With each new test will come the need for a new curriculum. The superintendent and instructional staff will spend countless hours composing and proofing curriculum that matches each new testing philosophy. Then, just when such a teaching plan comes together in a workable fashion, the target moves again! This scenario--the Curriculum Shuffle--is a rather tedious game.

Fast-Moving Targets
Every few years the federal government creates a new educational philosophy. And with it invariably comes federal red tape. The new plan will be touted as the answer to our educational woes. It will predict success for our special education programs, the end to our minority achievement gap and success for all students--or else. It will gain political points for its creator, spend billions of dollars in odd ways and create a lot of jobs for those who shuffle paper. In the Federal Education Shuffle game, the dartboard moves really fast!
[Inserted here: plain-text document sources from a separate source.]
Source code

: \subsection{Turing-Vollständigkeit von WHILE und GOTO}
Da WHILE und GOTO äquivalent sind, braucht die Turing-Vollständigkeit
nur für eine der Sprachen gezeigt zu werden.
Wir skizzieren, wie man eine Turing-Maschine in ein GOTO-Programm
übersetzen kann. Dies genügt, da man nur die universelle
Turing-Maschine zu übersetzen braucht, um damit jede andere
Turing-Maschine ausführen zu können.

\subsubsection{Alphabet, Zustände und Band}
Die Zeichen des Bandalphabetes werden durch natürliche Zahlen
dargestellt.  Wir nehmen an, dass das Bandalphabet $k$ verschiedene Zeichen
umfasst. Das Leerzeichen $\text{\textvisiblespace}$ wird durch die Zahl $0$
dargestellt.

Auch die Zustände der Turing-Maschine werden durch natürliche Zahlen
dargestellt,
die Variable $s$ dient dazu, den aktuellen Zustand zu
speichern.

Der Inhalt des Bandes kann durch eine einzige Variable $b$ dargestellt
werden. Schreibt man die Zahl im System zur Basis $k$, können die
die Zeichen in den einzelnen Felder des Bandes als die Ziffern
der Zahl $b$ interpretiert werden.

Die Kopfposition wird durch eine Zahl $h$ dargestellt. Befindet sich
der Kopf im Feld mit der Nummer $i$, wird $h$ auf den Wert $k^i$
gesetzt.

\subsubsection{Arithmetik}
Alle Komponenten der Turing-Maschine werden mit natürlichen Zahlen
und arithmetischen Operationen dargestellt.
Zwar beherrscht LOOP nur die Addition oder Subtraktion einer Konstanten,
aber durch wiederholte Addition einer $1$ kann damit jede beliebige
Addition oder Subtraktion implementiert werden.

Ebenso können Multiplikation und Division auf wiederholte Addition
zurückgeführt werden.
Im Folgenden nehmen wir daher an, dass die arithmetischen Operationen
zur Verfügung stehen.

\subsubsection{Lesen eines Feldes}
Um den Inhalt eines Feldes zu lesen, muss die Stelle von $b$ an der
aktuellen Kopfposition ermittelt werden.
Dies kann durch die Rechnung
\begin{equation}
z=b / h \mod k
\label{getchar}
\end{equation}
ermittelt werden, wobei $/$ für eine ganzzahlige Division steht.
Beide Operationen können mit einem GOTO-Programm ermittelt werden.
Speak to any 70-year-old concerning appropriate school discipline for students. Then, find a 50-year-old parent, a 30-year-old parent and a 20-year-old parent. Each of these generations will have a positive and appropriate response to the disciplinary needs of children and the way in which such matters should be handled. But you will definitely find that the target moves quickly in the game of Discipline Shuffle. And it explains some of the wonderful variety included in the Superintendent Shuffle and Teacher Shuffle games as well.
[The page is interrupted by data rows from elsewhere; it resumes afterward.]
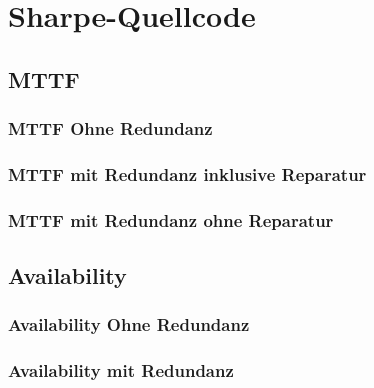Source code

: \documentclass[
            a4paper
            ]{scrartcl}%
\begin{document}
\section{Sharpe-Quellcode}
\subsection{MTTF}
\subsubsection{MTTF Ohne Redundanz}\label{sec:calc_mttf_simple}


\subsubsection{MTTF mit Redundanz inklusive Reparatur}\label{sec:calc_mttf_redundant_rep}


\subsubsection{MTTF mit Redundanz ohne Reparatur}\label{sec:calc_mttf_redundant}

\newpage
\subsection{Availability}
\subsubsection{Availability Ohne Redundanz}\label{sec:calc_aval_simple}


\subsubsection{Availability mit Redundanz}\label{sec:calc_aval_redundant}

\end{document}
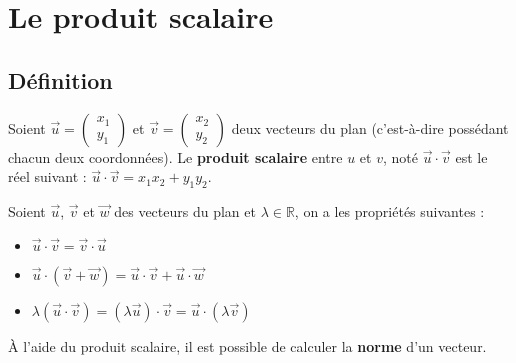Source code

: 



	\section{Le produit scalaire}

	\subsection{Définition}
	\label{definition}

	\begin{formula}[Définition]
		Soient $\overrightarrow{u} = \begin{pmatrix} {x_1} \\ {y_1}\end{pmatrix}$ et $\overrightarrow{v} = \begin{pmatrix} {x_2} \\ {y_2}\end{pmatrix}$ deux vecteurs du plan (c'est-à-dire possédant chacun deux coordonnées).
		\newpar
		Le \textbf{produit scalaire} entre $u$ et $v$, noté $\overrightarrow{u} \cdot \overrightarrow{v}$ est le réel suivant :
		\newpar
		$\overrightarrow{u} \cdot \overrightarrow{v} = x_1 x_2 + y_1 y_2$.
	\end{formula}

	\begin{formula}[Propriétés]
		Soient $\overrightarrow{u}$, $\overrightarrow{v}$ et $\overrightarrow{w}$ des vecteurs du plan et $\lambda \in \mathbb{R}$, on a les propriétés suivantes :
		\begin{itemize}
			\item $\overrightarrow{u} \cdot \overrightarrow{v} = \overrightarrow{v} \cdot \overrightarrow{u}$
			\item $\overrightarrow{u} \cdot (\overrightarrow{v} + \overrightarrow{w}) = \overrightarrow{u} \cdot \overrightarrow{v} + \overrightarrow{u} \cdot \overrightarrow{w}$
			\item $\lambda(\overrightarrow{u} \cdot \overrightarrow{v}) = (\lambda \overrightarrow{u}) \cdot \overrightarrow{v} = \overrightarrow{u} \cdot (\lambda \overrightarrow{v})$
		\end{itemize}
	\end{formula}

	À l'aide du produit scalaire, il est possible de calculer la \textbf{norme} d'un vecteur.

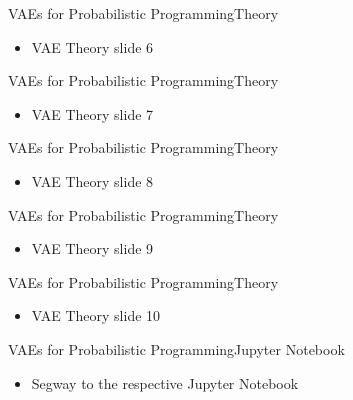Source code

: \documentclass[AERbeamer%
              ,optEnglish%
              ,optBiber%
              ,optBibstyleAlphabetic%
              ,optBeamerClassicFormat%
              ]{AERlatex}%
\begin{document}
\begin{frame}[c]{VAEs for Probabilistic Programming}{Theory}
    \centering
    \begin{itemize}
        \item VAE Theory slide 6
    \end{itemize}
\end{frame}


\begin{frame}[c]{VAEs for Probabilistic Programming}{Theory}
    \centering
    \begin{itemize}
        \item VAE Theory slide 7
    \end{itemize}
\end{frame}


\begin{frame}[c]{VAEs for Probabilistic Programming}{Theory}
    \centering
    \begin{itemize}
        \item VAE Theory slide 8
    \end{itemize}
\end{frame}


\begin{frame}[c]{VAEs for Probabilistic Programming}{Theory}
    \centering
    \begin{itemize}
        \item VAE Theory slide 9
    \end{itemize}
\end{frame}


\begin{frame}[c]{VAEs for Probabilistic Programming}{Theory}
    \centering
    \begin{itemize}
        \item VAE Theory slide 10
    \end{itemize}
\end{frame}


\begin{frame}[c]{VAEs for Probabilistic Programming}{Jupyter Notebook}
    \centering
    \begin{itemize}
        \item Segway to the respective Jupyter Notebook
    \end{itemize}
\end{frame}



%
%
%
%
\end{document}
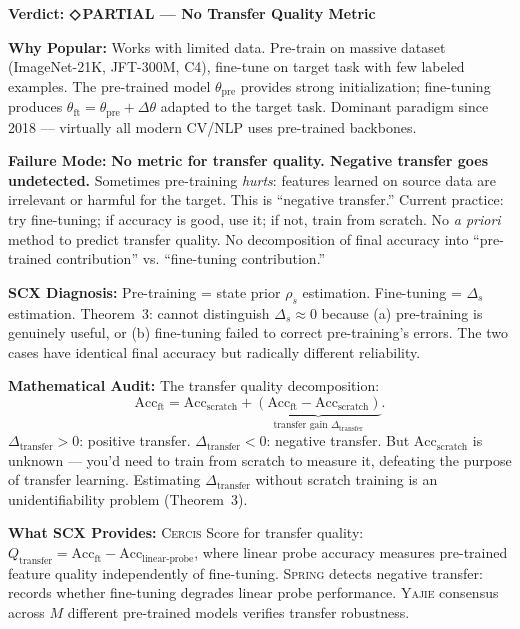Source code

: \documentclass[12pt,a4paper]{article}
\theoremstyle{definition}
\newcommand{\weakness}{{\color{weakcolor}\textbf{◇\,PARTIAL}}}
\newcommand{\Yajie}{\textsc{Yajie}}
\newcommand{\Spring}{\textsc{Spring}}
\newcommand{\Cercis}{\textsc{Cercis}}
\newcommand{\auditHeader}[1]{\medskip\noindent\textbf{\large #1}\medskip}
\newcommand{\whyPopular}{\noindent\textbf{Why Popular:} }
\newcommand{\whyFail}{\noindent\textbf{Failure Mode:} }
\newcommand{\whatMissing}{\noindent\textbf{What SCX Provides:} }
\newcommand{\diagnosis}{\noindent\textbf{SCX Diagnosis:} }
\newcommand{\mathAudit}{\noindent\textbf{Mathematical Audit:} }
\begin{document}
\auditHeader{Verdict: \weakness{} — No Transfer Quality Metric}

\whyPopular{} Works with limited data. Pre-train on massive dataset (ImageNet-21K, JFT-300M, C4), fine-tune on target task with few labeled examples. The pre-trained model $\theta_{\text{pre}}$ provides strong initialization; fine-tuning produces $\theta_{\text{ft}} = \theta_{\text{pre}} + \Delta\theta$ adapted to the target task. Dominant paradigm since 2018 — virtually all modern CV/NLP uses pre-trained backbones.

\whyFail{} \textbf{No metric for transfer quality. Negative transfer goes undetected.} Sometimes pre-training \textit{hurts}: features learned on source data are irrelevant or harmful for the target. This is ``negative transfer.'' Current practice: try fine-tuning; if accuracy is good, use it; if not, train from scratch. No \textit{a priori} method to predict transfer quality. No decomposition of final accuracy into ``pre-trained contribution'' vs. ``fine-tuning contribution.''

\diagnosis{} Pre-training = state prior $\rho_s$ estimation. Fine-tuning = $\Delta_s$ estimation. Theorem~3: cannot distinguish $\Delta_s \approx 0$ because (a) pre-training is genuinely useful, or (b) fine-tuning failed to correct pre-training's errors. The two cases have identical final accuracy but radically different reliability.

\mathAudit{} The transfer quality decomposition:
\[
\text{Acc}_{\text{ft}} = \text{Acc}_{\text{scratch}} + \underbrace{(\text{Acc}_{\text{ft}} - \text{Acc}_{\text{scratch}})}_{\text{transfer gain } \Delta_{\text{transfer}}}.
\]
$\Delta_{\text{transfer}} > 0$: positive transfer. $\Delta_{\text{transfer}} < 0$: negative transfer. But $\text{Acc}_{\text{scratch}}$ is unknown — you'd need to train from scratch to measure it, defeating the purpose of transfer learning. Estimating $\Delta_{\text{transfer}}$ without scratch training is an unidentifiability problem (Theorem~3).

\whatMissing{} \Cercis{} Score for transfer quality: $Q_{\text{transfer}} = \text{Acc}_{\text{ft}} - \text{Acc}_{\text{linear-probe}}$, where linear probe accuracy measures pre-trained feature quality independently of fine-tuning. \Spring{} detects negative transfer: records whether fine-tuning degrades linear probe performance. \Yajie{} consensus across $M$ different pre-trained models verifies transfer robustness.

\end{document}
The month of January is generally a time when about one in three school superintendents will change jobs. Superintendents will be rehired, retired, demoted, promoted or resigned because they tired of the game. They will find the old saying is true that you can please some of the people some of the time, but you absolutely cannot please all of the people all of the time. That’s what the Superintendent Shuffle is all about.

February follows a similar pattern for school principals. They too will be rehired, retired and so on. A building principal will face even more challenges in pleasing most of the people most of the time. The additional element for building principals is that they have to throw at that moving target an incredible number of times every single day!

There are so many shuffle games in education to describe, but time and space simply don’t allow further discussion. School Finance Shuffle, College Shuffle (a fairly long game), Teacher Certification Shuffle, School Board Shuffle, School Politics Shuffle (you can barely see the target in this game), Preschool Education Shuffle and on and on.

Element of Dash
Without the Dartboard Shuffle games, however, the educational process would stagnate and would slow to a very boring game. Eventually we would learn to hit the target and would find no reason to pick up the darts. Change is important and exciting.

Just don’t expect perfection. The target moves too fast.